- _Your objective_: The records follow. Give them all back exactly.

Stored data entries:

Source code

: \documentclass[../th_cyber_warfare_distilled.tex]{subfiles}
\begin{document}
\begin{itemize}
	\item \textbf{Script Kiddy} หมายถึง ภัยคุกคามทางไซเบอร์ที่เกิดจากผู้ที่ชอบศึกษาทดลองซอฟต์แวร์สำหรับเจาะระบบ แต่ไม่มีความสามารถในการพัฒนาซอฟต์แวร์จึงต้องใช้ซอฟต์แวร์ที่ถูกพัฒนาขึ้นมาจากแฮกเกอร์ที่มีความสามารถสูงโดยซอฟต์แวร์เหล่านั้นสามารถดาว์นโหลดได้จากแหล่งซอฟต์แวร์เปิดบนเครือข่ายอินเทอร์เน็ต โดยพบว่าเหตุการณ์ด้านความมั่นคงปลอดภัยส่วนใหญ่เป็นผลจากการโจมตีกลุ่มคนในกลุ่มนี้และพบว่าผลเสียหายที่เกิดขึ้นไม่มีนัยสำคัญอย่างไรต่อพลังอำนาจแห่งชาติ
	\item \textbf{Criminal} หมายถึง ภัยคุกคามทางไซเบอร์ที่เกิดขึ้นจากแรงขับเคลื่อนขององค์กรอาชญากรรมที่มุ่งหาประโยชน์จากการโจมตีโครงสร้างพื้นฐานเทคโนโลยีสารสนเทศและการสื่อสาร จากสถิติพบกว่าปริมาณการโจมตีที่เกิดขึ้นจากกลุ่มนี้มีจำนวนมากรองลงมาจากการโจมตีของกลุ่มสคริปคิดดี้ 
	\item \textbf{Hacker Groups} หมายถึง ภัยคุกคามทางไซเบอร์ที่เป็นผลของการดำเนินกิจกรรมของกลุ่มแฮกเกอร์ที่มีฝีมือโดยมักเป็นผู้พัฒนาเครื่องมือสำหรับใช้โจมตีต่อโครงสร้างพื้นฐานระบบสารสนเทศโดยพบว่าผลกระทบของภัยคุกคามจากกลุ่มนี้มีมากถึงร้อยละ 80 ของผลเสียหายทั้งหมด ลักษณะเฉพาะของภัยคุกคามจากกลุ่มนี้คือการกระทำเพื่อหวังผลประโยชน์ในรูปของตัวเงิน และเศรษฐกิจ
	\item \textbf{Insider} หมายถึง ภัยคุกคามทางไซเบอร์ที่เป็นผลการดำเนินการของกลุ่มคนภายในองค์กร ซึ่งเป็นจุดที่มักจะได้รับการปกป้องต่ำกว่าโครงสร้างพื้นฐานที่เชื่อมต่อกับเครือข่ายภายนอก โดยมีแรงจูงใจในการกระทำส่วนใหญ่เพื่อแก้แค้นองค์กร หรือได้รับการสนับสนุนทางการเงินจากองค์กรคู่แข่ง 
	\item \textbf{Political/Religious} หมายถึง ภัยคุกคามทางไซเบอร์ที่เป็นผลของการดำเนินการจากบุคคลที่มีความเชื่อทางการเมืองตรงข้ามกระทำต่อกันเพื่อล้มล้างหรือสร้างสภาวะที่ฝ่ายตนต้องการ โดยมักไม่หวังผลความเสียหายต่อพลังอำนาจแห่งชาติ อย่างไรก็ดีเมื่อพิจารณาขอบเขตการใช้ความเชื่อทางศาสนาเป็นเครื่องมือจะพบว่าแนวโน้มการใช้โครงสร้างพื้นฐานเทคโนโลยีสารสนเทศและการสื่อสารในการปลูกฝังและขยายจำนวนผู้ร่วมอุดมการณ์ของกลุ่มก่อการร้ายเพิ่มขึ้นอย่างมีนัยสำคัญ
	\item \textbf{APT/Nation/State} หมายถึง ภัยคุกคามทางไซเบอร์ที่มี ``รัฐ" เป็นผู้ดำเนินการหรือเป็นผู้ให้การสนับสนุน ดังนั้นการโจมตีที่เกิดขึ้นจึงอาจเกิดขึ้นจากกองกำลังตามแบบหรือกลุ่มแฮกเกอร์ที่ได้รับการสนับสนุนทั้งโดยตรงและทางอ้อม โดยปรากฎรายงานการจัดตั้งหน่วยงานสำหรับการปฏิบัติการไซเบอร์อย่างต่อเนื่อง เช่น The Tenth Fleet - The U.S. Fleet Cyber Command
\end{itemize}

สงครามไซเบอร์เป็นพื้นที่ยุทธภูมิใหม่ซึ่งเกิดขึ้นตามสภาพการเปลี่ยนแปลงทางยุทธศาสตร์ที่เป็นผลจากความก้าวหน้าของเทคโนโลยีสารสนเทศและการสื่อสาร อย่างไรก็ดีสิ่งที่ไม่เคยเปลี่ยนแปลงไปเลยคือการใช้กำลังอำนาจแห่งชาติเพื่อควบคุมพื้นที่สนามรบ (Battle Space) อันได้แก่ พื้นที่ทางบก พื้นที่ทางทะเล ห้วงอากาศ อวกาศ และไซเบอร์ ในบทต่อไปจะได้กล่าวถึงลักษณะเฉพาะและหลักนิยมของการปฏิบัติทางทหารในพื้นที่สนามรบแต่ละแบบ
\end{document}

- _Answer to this exercise_:
Source code

: \documentclass[../th_cyber_warfare_distilled.tex]{subfiles}
\begin{document}
\begin{itemize}
	\item \textbf{Script Kiddy} หมายถึง ภัยคุกคามทางไซเบอร์ที่เกิดจากผู้ที่ชอบศึกษาทดลองซอฟต์แวร์สำหรับเจาะระบบ แต่ไม่มีความสามารถในการพัฒนาซอฟต์แวร์จึงต้องใช้ซอฟต์แวร์ที่ถูกพัฒนาขึ้นมาจากแฮกเกอร์ที่มีความสามารถสูงโดยซอฟต์แวร์เหล่านั้นสามารถดาว์นโหลดได้จากแหล่งซอฟต์แวร์เปิดบนเครือข่ายอินเทอร์เน็ต โดยพบว่าเหตุการณ์ด้านความมั่นคงปลอดภัยส่วนใหญ่เป็นผลจากการโจมตีกลุ่มคนในกลุ่มนี้และพบว่าผลเสียหายที่เกิดขึ้นไม่มีนัยสำคัญอย่างไรต่อพลังอำนาจแห่งชาติ
	\item \textbf{Criminal} หมายถึง ภัยคุกคามทางไซเบอร์ที่เกิดขึ้นจากแรงขับเคลื่อนขององค์กรอาชญากรรมที่มุ่งหาประโยชน์จากการโจมตีโครงสร้างพื้นฐานเทคโนโลยีสารสนเทศและการสื่อสาร จากสถิติพบกว่าปริมาณการโจมตีที่เกิดขึ้นจากกลุ่มนี้มีจำนวนมากรองลงมาจากการโจมตีของกลุ่มสคริปคิดดี้ 
	\item \textbf{Hacker Groups} หมายถึง ภัยคุกคามทางไซเบอร์ที่เป็นผลของการดำเนินกิจกรรมของกลุ่มแฮกเกอร์ที่มีฝีมือโดยมักเป็นผู้พัฒนาเครื่องมือสำหรับใช้โจมตีต่อโครงสร้างพื้นฐานระบบสารสนเทศโดยพบว่าผลกระทบของภัยคุกคามจากกลุ่มนี้มีมากถึงร้อยละ 80 ของผลเสียหายทั้งหมด ลักษณะเฉพาะของภัยคุกคามจากกลุ่มนี้คือการกระทำเพื่อหวังผลประโยชน์ในรูปของตัวเงิน และเศรษฐกิจ
	\item \textbf{Insider} หมายถึง ภัยคุกคามทางไซเบอร์ที่เป็นผลการดำเนินการของกลุ่มคนภายในองค์กร ซึ่งเป็นจุดที่มักจะได้รับการปกป้องต่ำกว่าโครงสร้างพื้นฐานที่เชื่อมต่อกับเครือข่ายภายนอก โดยมีแรงจูงใจในการกระทำส่วนใหญ่เพื่อแก้แค้นองค์กร หรือได้รับการสนับสนุนทางการเงินจากองค์กรคู่แข่ง 
	\item \textbf{Political/Religious} หมายถึง ภัยคุกคามทางไซเบอร์ที่เป็นผลของการดำเนินการจากบุคคลที่มีความเชื่อทางการเมืองตรงข้ามกระทำต่อกันเพื่อล้มล้างหรือสร้างสภาวะที่ฝ่ายตนต้องการ โดยมักไม่หวังผลความเสียหายต่อพลังอำนาจแห่งชาติ อย่างไรก็ดีเมื่อพิจารณาขอบเขตการใช้ความเชื่อทางศาสนาเป็นเครื่องมือจะพบว่าแนวโน้มการใช้โครงสร้างพื้นฐานเทคโนโลยีสารสนเทศและการสื่อสารในการปลูกฝังและขยายจำนวนผู้ร่วมอุดมการณ์ของกลุ่มก่อการร้ายเพิ่มขึ้นอย่างมีนัยสำคัญ
	\item \textbf{APT/Nation/State} หมายถึง ภัยคุกคามทางไซเบอร์ที่มี ``รัฐ" เป็นผู้ดำเนินการหรือเป็นผู้ให้การสนับสนุน ดังนั้นการโจมตีที่เกิดขึ้นจึงอาจเกิดขึ้นจากกองกำลังตามแบบหรือกลุ่มแฮกเกอร์ที่ได้รับการสนับสนุนทั้งโดยตรงและทางอ้อม โดยปรากฎรายงานการจัดตั้งหน่วยงานสำหรับการปฏิบัติการไซเบอร์อย่างต่อเนื่อง เช่น The Tenth Fleet - The U.S. Fleet Cyber Command
\end{itemize}

สงครามไซเบอร์เป็นพื้นที่ยุทธภูมิใหม่ซึ่งเกิดขึ้นตามสภาพการเปลี่ยนแปลงทางยุทธศาสตร์ที่เป็นผลจากความก้าวหน้าของเทคโนโลยีสารสนเทศและการสื่อสาร อย่างไรก็ดีสิ่งที่ไม่เคยเปลี่ยนแปลงไปเลยคือการใช้กำลังอำนาจแห่งชาติเพื่อควบคุมพื้นที่สนามรบ (Battle Space) อันได้แก่ พื้นที่ทางบก พื้นที่ทางทะเล ห้วงอากาศ อวกาศ และไซเบอร์ ในบทต่อไปจะได้กล่าวถึงลักษณะเฉพาะและหลักนิยมของการปฏิบัติทางทหารในพื้นที่สนามรบแต่ละแบบ
\end{document}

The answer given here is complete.